Assignment:
Repeat the lines from the line with "Storage Cost &" to the line with "The scoring system" in the listing below, keeping both end lines and adding nothing.

Data in this exercise:
_ _ _ _ _ _ _

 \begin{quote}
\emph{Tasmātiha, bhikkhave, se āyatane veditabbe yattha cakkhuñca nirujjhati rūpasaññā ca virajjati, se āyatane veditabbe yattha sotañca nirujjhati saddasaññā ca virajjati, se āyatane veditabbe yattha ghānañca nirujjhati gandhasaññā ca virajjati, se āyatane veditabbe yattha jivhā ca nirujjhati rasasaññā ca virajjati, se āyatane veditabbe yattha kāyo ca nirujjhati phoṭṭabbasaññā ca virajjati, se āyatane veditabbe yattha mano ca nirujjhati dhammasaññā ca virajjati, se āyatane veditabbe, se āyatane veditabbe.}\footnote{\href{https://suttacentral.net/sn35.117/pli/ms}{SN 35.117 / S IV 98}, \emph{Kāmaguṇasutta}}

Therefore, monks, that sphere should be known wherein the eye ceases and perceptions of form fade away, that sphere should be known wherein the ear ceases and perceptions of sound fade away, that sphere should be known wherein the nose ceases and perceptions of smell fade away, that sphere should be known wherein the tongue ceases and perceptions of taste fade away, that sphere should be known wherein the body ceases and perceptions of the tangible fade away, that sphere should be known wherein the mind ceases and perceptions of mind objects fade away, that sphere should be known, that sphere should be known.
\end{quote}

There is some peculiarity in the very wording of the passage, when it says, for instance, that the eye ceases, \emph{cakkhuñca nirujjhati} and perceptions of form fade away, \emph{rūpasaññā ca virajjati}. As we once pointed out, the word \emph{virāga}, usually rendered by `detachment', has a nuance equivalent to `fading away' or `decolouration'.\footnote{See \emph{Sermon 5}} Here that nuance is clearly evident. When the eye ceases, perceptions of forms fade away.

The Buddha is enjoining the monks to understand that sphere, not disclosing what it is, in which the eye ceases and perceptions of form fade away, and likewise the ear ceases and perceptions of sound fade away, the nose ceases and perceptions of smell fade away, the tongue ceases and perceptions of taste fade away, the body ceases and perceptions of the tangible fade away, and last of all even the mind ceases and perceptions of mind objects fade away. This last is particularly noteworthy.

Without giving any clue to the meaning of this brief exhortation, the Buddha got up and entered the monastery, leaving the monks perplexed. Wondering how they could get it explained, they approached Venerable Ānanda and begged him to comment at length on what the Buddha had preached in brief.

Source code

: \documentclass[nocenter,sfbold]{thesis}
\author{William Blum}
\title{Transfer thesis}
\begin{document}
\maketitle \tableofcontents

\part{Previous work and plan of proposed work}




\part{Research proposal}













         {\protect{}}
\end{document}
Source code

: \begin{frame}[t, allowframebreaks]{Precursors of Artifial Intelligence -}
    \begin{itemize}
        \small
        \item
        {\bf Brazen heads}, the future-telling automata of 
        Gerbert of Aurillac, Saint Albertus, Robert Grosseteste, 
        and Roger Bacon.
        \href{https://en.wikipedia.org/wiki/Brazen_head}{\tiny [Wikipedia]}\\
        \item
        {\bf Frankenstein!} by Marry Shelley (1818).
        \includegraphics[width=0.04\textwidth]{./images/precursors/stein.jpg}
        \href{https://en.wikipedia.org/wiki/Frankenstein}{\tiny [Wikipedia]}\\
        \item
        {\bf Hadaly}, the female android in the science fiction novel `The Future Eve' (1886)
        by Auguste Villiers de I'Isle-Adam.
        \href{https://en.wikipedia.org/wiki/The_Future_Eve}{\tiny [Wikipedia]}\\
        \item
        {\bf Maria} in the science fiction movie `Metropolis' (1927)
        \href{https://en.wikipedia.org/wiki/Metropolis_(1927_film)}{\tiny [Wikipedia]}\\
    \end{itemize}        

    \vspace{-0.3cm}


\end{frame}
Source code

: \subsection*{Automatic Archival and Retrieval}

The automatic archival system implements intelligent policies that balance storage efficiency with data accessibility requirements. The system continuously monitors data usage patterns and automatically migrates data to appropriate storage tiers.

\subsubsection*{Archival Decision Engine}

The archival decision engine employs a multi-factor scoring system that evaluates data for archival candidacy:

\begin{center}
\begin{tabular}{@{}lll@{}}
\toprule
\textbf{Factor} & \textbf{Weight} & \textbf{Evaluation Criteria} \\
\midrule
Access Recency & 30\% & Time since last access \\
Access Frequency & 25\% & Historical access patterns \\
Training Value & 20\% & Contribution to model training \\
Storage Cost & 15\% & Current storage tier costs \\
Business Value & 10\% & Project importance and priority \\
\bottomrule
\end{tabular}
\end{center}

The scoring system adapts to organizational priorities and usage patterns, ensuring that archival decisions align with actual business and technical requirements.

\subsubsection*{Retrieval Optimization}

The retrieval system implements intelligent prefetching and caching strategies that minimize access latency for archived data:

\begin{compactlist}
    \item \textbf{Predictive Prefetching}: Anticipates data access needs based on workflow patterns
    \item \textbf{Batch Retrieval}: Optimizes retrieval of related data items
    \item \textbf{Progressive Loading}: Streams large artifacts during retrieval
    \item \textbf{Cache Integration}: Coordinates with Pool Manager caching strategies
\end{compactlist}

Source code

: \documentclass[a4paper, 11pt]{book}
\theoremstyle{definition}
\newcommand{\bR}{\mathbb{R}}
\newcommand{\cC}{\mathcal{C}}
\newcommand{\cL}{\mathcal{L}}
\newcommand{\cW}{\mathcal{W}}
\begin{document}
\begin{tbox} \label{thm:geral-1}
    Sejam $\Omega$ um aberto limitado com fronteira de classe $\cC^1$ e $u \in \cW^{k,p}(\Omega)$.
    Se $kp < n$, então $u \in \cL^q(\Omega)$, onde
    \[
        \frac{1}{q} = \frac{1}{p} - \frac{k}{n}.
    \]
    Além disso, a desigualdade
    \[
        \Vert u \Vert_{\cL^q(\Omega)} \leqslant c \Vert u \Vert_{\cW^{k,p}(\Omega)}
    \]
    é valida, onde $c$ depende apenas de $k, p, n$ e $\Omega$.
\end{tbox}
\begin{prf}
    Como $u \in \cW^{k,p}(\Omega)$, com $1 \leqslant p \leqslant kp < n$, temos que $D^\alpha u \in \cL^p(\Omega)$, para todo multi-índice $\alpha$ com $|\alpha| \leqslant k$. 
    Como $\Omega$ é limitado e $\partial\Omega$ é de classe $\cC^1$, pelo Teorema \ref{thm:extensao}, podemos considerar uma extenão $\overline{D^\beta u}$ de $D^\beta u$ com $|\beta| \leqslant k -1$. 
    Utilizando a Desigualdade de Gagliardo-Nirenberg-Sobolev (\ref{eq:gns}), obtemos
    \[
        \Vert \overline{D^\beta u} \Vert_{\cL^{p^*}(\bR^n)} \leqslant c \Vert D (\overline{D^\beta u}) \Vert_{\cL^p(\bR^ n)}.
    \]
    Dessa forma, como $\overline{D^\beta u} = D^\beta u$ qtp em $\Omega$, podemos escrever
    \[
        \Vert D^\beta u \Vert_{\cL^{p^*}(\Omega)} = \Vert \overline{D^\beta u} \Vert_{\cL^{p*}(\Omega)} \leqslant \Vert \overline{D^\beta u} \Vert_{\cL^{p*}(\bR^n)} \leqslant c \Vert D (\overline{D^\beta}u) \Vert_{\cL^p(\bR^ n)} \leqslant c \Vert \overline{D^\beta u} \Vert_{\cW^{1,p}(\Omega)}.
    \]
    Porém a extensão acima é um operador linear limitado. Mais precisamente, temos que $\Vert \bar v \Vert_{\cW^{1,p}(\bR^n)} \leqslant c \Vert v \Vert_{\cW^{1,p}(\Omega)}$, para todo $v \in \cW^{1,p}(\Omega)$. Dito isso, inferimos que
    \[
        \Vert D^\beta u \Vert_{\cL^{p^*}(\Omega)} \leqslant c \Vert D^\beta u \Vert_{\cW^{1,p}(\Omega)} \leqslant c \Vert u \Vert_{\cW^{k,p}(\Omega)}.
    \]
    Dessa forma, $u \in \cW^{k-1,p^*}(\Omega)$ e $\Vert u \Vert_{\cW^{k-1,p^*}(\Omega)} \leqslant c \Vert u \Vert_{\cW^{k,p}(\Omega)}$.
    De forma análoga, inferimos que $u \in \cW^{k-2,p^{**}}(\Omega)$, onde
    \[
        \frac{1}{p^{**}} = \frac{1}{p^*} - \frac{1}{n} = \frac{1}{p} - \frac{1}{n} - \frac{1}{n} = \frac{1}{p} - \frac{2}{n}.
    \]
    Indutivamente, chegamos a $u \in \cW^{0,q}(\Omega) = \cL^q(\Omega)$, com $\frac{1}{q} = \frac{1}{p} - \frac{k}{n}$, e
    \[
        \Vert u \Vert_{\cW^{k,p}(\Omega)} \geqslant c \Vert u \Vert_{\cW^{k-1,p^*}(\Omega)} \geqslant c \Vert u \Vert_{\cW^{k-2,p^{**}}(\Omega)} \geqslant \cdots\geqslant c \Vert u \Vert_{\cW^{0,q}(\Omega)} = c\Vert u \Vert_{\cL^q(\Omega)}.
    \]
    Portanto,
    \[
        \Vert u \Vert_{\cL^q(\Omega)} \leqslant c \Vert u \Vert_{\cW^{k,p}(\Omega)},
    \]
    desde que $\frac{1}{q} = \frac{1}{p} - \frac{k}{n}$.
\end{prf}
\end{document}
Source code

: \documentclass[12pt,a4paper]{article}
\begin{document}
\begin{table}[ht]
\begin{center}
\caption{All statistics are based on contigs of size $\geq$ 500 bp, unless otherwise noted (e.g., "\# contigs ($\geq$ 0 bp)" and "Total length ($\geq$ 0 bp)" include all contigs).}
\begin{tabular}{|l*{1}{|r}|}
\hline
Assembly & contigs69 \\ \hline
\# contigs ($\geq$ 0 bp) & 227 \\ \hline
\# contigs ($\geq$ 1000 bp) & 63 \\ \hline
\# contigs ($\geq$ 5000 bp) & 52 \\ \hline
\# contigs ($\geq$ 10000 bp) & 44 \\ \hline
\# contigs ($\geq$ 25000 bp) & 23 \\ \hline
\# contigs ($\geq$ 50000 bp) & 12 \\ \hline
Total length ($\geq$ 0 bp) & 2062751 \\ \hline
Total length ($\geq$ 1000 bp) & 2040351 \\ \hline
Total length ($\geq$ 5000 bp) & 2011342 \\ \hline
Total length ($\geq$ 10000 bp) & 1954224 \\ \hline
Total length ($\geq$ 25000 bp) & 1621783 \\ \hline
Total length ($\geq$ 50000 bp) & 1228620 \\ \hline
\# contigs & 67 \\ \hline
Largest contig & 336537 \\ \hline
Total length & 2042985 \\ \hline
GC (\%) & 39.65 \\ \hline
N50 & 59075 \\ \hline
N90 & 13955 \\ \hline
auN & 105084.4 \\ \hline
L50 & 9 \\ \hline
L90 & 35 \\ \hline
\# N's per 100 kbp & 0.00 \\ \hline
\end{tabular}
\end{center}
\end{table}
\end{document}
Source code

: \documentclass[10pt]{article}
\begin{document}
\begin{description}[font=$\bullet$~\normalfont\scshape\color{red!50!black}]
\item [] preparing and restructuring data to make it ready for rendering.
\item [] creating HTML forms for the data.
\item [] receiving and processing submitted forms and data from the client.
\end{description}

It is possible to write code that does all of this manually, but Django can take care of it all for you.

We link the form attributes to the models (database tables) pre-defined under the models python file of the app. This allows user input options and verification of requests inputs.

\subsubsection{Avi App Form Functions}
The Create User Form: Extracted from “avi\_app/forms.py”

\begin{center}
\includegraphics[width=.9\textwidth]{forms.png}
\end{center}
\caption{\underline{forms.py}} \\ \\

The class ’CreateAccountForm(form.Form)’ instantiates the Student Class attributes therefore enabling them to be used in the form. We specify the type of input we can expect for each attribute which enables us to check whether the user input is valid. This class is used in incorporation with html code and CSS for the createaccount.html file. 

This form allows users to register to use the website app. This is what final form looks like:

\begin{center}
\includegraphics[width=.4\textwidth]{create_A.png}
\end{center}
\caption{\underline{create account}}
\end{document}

_ _ _ _ _ _ _

Output of the task:
Storage Cost & 15\% & Current storage tier costs \\
Business Value & 10\% & Project importance and priority \\
\bottomrule
\end{tabular}
\end{center}

The scoring system adapts to organizational priorities and usage patterns, ensuring that archival decisions align with actual business and technical requirements.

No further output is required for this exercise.